▸ Provided entries
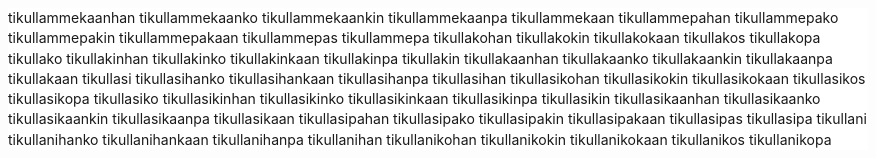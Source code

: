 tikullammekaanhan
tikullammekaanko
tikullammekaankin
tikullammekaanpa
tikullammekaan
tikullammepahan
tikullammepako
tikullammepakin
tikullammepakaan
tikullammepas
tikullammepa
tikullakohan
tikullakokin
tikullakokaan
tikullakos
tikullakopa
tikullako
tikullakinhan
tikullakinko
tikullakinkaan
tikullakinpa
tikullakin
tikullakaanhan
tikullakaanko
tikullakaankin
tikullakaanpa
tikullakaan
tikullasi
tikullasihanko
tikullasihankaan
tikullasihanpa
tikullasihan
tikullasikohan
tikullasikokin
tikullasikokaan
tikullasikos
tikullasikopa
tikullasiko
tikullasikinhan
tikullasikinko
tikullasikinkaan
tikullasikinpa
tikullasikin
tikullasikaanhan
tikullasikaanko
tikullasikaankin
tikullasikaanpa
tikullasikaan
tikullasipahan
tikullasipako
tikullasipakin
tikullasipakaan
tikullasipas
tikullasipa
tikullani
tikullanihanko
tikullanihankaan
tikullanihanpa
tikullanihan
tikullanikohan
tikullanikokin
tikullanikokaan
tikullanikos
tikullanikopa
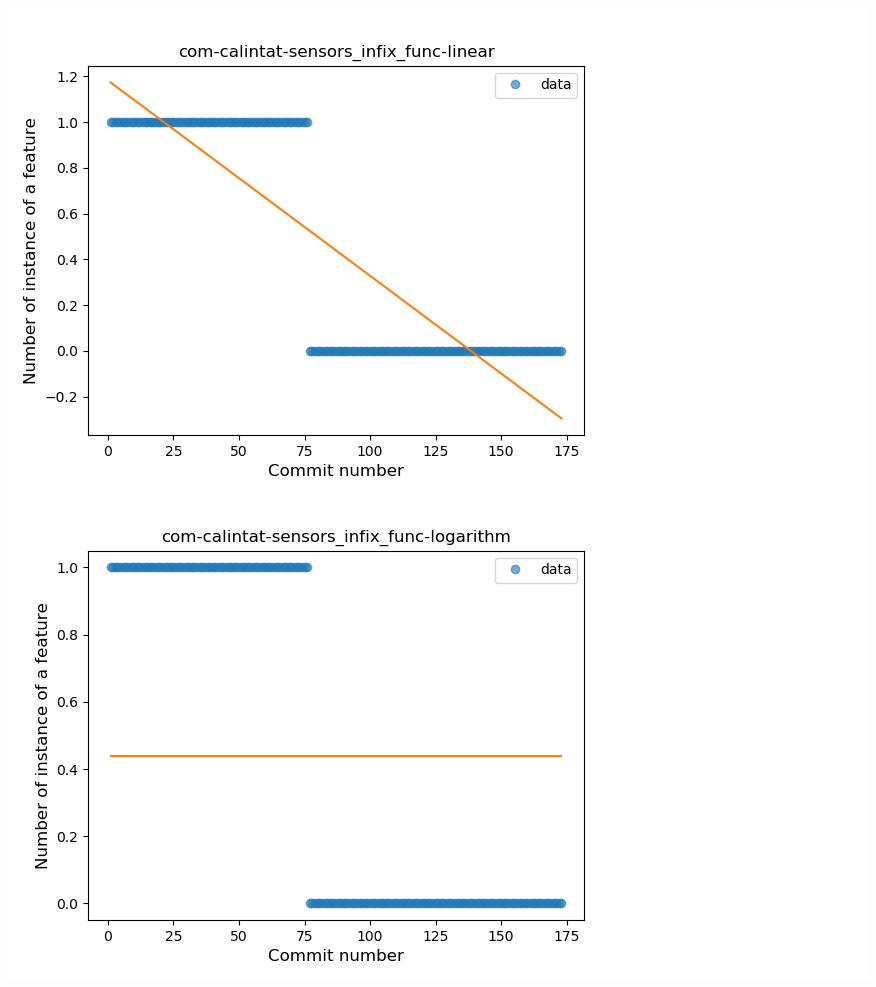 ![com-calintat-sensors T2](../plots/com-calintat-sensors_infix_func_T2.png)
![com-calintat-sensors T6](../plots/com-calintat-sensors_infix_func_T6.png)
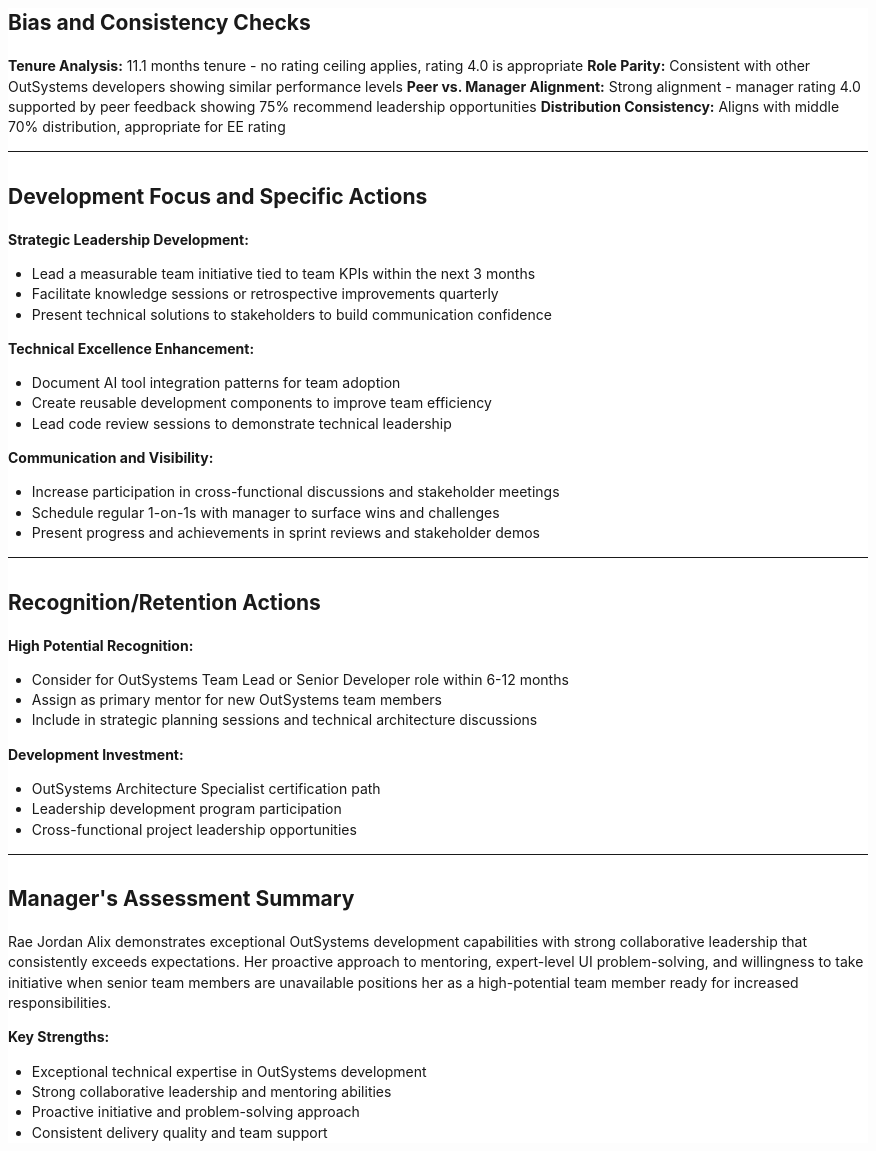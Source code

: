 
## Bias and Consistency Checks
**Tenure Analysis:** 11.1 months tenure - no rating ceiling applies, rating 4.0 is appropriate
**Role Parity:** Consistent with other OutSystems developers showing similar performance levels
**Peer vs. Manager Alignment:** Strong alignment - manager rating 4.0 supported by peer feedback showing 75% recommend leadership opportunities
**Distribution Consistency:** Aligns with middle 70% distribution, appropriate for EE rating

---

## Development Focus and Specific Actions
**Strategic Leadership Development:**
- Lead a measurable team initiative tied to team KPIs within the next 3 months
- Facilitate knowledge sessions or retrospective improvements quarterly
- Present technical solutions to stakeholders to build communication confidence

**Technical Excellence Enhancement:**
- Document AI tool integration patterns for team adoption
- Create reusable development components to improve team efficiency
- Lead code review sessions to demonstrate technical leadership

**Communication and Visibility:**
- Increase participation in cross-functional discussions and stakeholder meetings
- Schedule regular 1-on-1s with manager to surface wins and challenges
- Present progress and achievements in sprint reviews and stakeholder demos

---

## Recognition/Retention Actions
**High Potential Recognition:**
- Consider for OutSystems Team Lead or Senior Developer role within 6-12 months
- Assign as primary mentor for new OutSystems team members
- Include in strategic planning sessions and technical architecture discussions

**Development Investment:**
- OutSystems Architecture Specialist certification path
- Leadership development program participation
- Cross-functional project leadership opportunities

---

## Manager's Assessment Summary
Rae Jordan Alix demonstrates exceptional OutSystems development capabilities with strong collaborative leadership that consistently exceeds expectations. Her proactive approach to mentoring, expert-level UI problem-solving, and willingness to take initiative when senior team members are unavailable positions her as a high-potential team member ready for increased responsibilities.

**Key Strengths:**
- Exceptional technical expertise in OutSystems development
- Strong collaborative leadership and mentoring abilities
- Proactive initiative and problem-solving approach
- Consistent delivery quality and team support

* * *

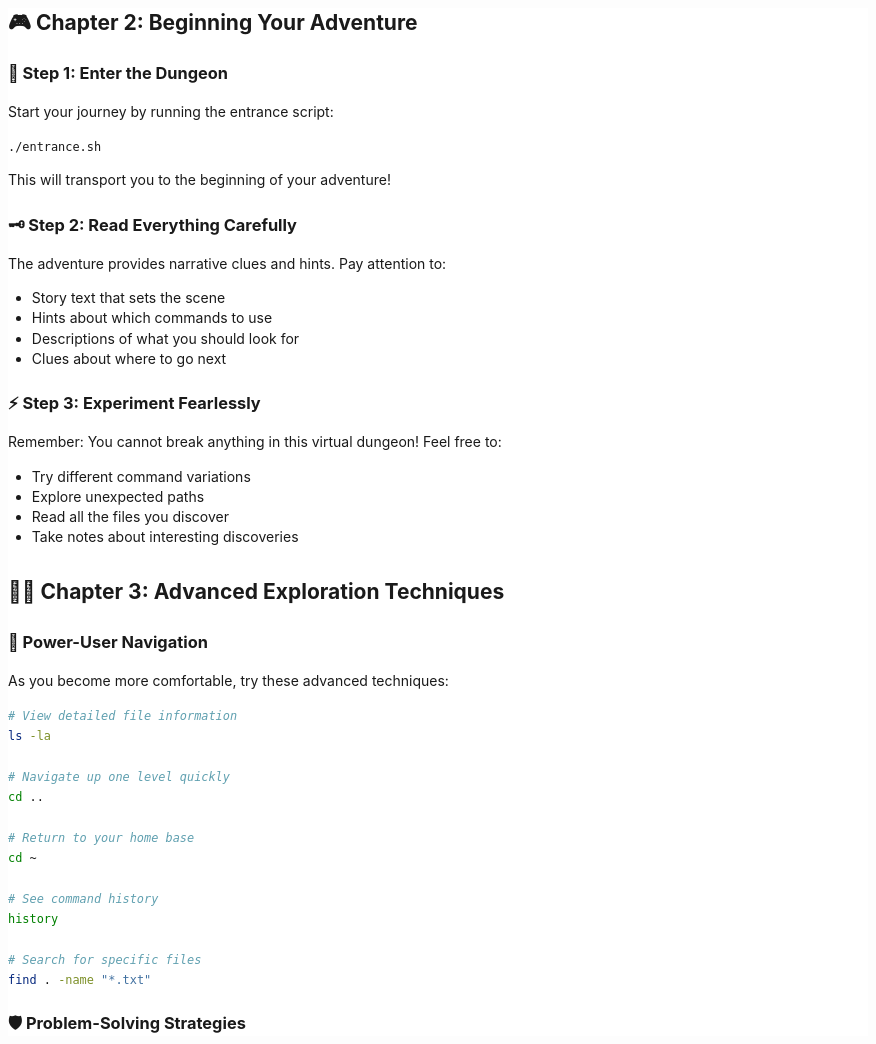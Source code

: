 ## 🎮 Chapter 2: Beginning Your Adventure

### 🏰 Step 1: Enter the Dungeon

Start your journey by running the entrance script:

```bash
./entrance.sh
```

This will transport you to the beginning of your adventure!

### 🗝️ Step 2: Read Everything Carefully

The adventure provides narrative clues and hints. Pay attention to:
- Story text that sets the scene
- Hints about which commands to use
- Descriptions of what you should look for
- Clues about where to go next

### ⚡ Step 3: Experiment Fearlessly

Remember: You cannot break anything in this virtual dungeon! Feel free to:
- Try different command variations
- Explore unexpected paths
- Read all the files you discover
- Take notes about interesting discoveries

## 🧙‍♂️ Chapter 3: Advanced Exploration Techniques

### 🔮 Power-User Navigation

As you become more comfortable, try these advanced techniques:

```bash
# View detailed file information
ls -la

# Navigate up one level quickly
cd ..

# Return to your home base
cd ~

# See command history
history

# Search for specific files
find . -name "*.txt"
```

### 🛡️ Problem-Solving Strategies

▸ Activity
Could you set down, word for word, only the lines above from the line with "- Create reusable" to the line with "## Manager's Assessment Summary", including both?

▸ Expected output
- Create reusable development components to improve team efficiency
- Lead code review sessions to demonstrate technical leadership

**Communication and Visibility:**
- Increase participation in cross-functional discussions and stakeholder meetings
- Schedule regular 1-on-1s with manager to surface wins and challenges
- Present progress and achievements in sprint reviews and stakeholder demos

---

## Recognition/Retention Actions
**High Potential Recognition:**
- Consider for OutSystems Team Lead or Senior Developer role within 6-12 months
- Assign as primary mentor for new OutSystems team members
- Include in strategic planning sessions and technical architecture discussions

**Development Investment:**
- OutSystems Architecture Specialist certification path
- Leadership development program participation
- Cross-functional project leadership opportunities

---

## Manager's Assessment Summary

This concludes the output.